Resilient and Transparent Supply Chains

In her presentation, “Resilient and Transparent Supply Chains,” Hannah Doran Aneiros, Sustainability Services, PwC, linked the environmental and social impacts of climate change with transparency within the supply chain. Our current global situation is bleak – the Intergovernmental Panel on Climate Change (IPCC) issued a report explaining that a 1.5-degree Celsius reduction is necessary to mitigate extreme environmental damage. As a result, there is a need for collective action by government, companies and industry groups to reach these goals to reduce global temperatures.

Water is under increased pressure, with a 19% increase in global irrigational water demand by 2050 (with agriculture contributing to 30% of the total freshwater usage). What does this mean for global supply chains? Unfortunately, there is no easy answer. Aneiros explained water shortages are going to impact where farms and factories are located. Ultimately, it will take a forward-facing approach to address uncertainties. Aneiros cited blockchain technology as a means to create a more traceable supply chain. She explained, “If you know where everything is in your supply chain…you can deal with a solution quickly for better business decisions.” But blockchain technology isn’t a cure-all for traceability. There is still a lack of knowledge for the technology, including reconciling the virtual world with the physical (i.e. a person still has to enter the data into the system). Yet, its potential is far-reaching with possible applications for addressing environmental challenges (climate change, biodiversity, conservation, water cleanliness, clean air, etc). The challenges of complex products along the supply chain requires a coordinated approach that plans for 2-10 years across a lot of different players.

Flavors in an Experiential Economy

In her presentation “Global Trends – What’s Next for Flavors?” LuAnn Williams, co-founder and director of innovation, Innova Market Insights provides a macro view of the upcoming mega trends impacting flavor, food and beverage. She cites globalization, the rise of single households, uncertainty and volatility in the global economy, and the cost of unhealthy lifestyles as factors that contribute to new product development. As a result, consumers are looking more towards living and discovering new experiences versus acquiring materials. The experiential economy is booming, with 78% of millennials preferring to spend money on an experience or event over buying something desirable. What does this mean for flavor innovation?

As brands, retailers and service providers focus on experience-centric product innovations, it’s an opportunity for the flavor industry to consider both taste and color to delight the senses through sensory storytelling.

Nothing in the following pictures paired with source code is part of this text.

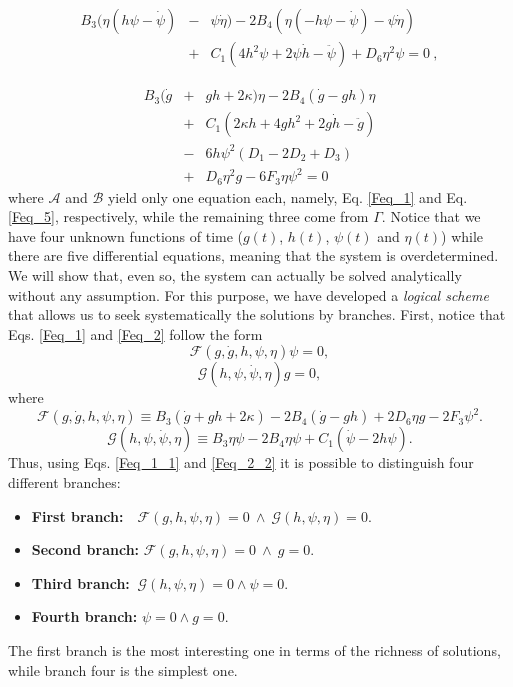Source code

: \documentclass[epj]{svjour}
\begin{document}
\begin{eqnarray}
    \label{Feq_4}
    B_3(\eta(h\psi -\dot{\psi}) &-&\psi\dot{\eta}) - 2B_4(\eta(-h\psi - \dot{\psi}) - \psi\dot{\eta})   \\ &+& C_1(4h^2\psi + 2\psi\dot{h} -\ddot{\psi}) + D_6\eta^2\psi = 0 \ ,\nonumber 
\end{eqnarray}

\begin{eqnarray}
    \label{Feq_5}
    B_3(\dot{g} &+& gh + 2\kappa)\eta - 2B_4\left(\dot{g} - gh\right)\eta \nonumber \\ &+& C_1(2\kappa h + 4gh^2  + 2g\dot{h}- \ddot{g}) \nonumber \\ &-& 6h\psi^2\left(D_1 - 2D_2 + D_3\right) \nonumber \\ &+& D_6 \eta^2 g - 6F_3\eta\psi^2 = 0
\end{eqnarray}
where $\mathcal{A}$ and $\mathcal{B}$ yield only one equation each, namely,  Eq. \eqref{Feq_1} and Eq. \eqref{Feq_5}, respectively, 
while the remaining three come from $\Gamma$. Notice that we have four unknown functions 
of time ($g(t)$, $h(t)$, $\psi(t)$ and $\eta(t)$) while there are five differential equations, meaning that the system is overdetermined. We will show that, even so, the system can actually be solved analytically without any assumption. For this purpose, we have developed a \textit{logical scheme} that allows us to seek systematically the solutions by branches. First, notice that Eqs. \eqref{Feq_1} 
and \eqref{Feq_2} follow the form
\begin{dmath}
    \label{Feq_1_1}
    \mathcal{F}(g, \dot{g}, h,\psi,\eta)\psi = 0,
\end{dmath}
\begin{dmath}
    \label{Feq_2_2}
    \mathcal{G}(h,\psi, \dot{\psi}, \eta)g = 0,
\end{dmath}
where
\begin{dmath}
\mathcal{F}(g,\dot{g},h,\psi,\eta)  \equiv B_3\left(\dot{g} + gh + 2\kappa\right) - 2B_4\left(\dot{g} - gh\right) + 2D_6\eta g - 2F_3\psi^2.
\end{dmath}
\begin{dmath}
\mathcal{G}(h,\psi, \dot{\psi}, \eta)  \equiv B_3\eta\psi -2B_4\eta\psi + C_1\left(\dot{\psi} - 2h\psi\right).
\end{dmath}
Thus, using Eqs. \eqref{Feq_1_1} and \eqref{Feq_2_2} it is possible to distinguish four different branches:
\begin{itemize}
    \item {\bf First branch:}  { $ \ \ \ \mathcal{F}(g,h,\psi,\eta) \! = 0 \ \wedge \ \mathcal{G}(h,\psi,\eta) \!= \! 0$}.
    \item {\bf Second branch:} $ \mathcal{F}(g,h,\psi,\eta)  = 0 \ \wedge \ g  = 0$.
    \item {\bf Third branch:}   $\ \mathcal{G}(h,\psi,\eta)   = 0   \wedge  \psi  = 0$.
    \item {\bf Fourth branch:} $\psi  = 0  \wedge  g  = 0$.
\end{itemize}
The first branch is the most interesting one in terms of the richness of solutions, while branch four is the simplest one. 
\end{document}
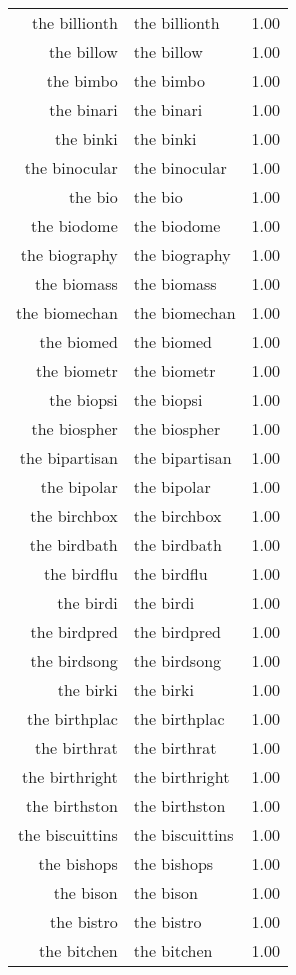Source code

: \begin{table}[ht]
\begin{tabular}{rlr}
  the billionth & the billionth & 1.00 \\ 
  the billow & the billow & 1.00 \\ 
  the bimbo & the bimbo & 1.00 \\ 
  the binari & the binari & 1.00 \\ 
  the binki & the binki & 1.00 \\ 
  the binocular & the binocular & 1.00 \\ 
  the bio & the bio & 1.00 \\ 
  the biodome & the biodome & 1.00 \\ 
  the biography & the biography & 1.00 \\ 
  the biomass & the biomass & 1.00 \\ 
  the biomechan & the biomechan & 1.00 \\ 
  the biomed & the biomed & 1.00 \\ 
  the biometr & the biometr & 1.00 \\ 
  the biopsi & the biopsi & 1.00 \\ 
  the biospher & the biospher & 1.00 \\ 
  the bipartisan & the bipartisan & 1.00 \\ 
  the bipolar & the bipolar & 1.00 \\ 
  the birchbox & the birchbox & 1.00 \\ 
  the birdbath & the birdbath & 1.00 \\ 
  the birdflu & the birdflu & 1.00 \\ 
  the birdi & the birdi & 1.00 \\ 
  the birdpred & the birdpred & 1.00 \\ 
  the birdsong & the birdsong & 1.00 \\ 
  the birki & the birki & 1.00 \\ 
  the birthplac & the birthplac & 1.00 \\ 
  the birthrat & the birthrat & 1.00 \\ 
  the birthright & the birthright & 1.00 \\ 
  the birthston & the birthston & 1.00 \\ 
  the biscuittins & the biscuittins & 1.00 \\ 
  the bishops & the bishops & 1.00 \\ 
  the bison & the bison & 1.00 \\ 
  the bistro & the bistro & 1.00 \\ 
  the bitchen & the bitchen & 1.00 \\ 

\end{tabular}
\end{table}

Flavor trends include ethnic sauces and seasonings, plant-based and flexitarian diets, herbs and processing for flavors (i.e. small-batch, freeze-dried, stone ground, cold pressed).

Williams predicts discovery as the top trend for 2019 as consumers look to unexpected flavor trends (ginger and chocolate, chili chocolate, sparkling wine-flavored potato chips and multisensory dining experiences) to satisfy their curiosity for adventure.

Inoculating the Public Against Chemophobia

It’s safe to say that education is a key preventative tool against chemophobia, the fear of chemicals. Chemistry teacher and advocate James Kennedy discussed his experience as an educator to shed light on chemicals and its purpose in the classroom. In his presentation, “Inoculating the Public Against Chemophobia,” Kennedy cited the lack of outreach and education in school on chemistry that breeds chemophobia. He argued that removing the word “chemical” as a noun and instead of replacing it with terminology to describe a material (i.e. acid, solvent, metal, powder) will shed a positive association between chemistry and the world around us. Instead of focusing on elements, Kennedy suggested an emphasis on molecules, modern chemistry and storytelling to provide a useful and practical outlook on the subject.

“Children have a natural instinct to be experimenters,” he explained; and whether it’s a big budget, factual documentary or a shift in the curriculum towards practical uses in chemistry, there is a significant opportunity to change the way we think about chemicals, chemistry and science.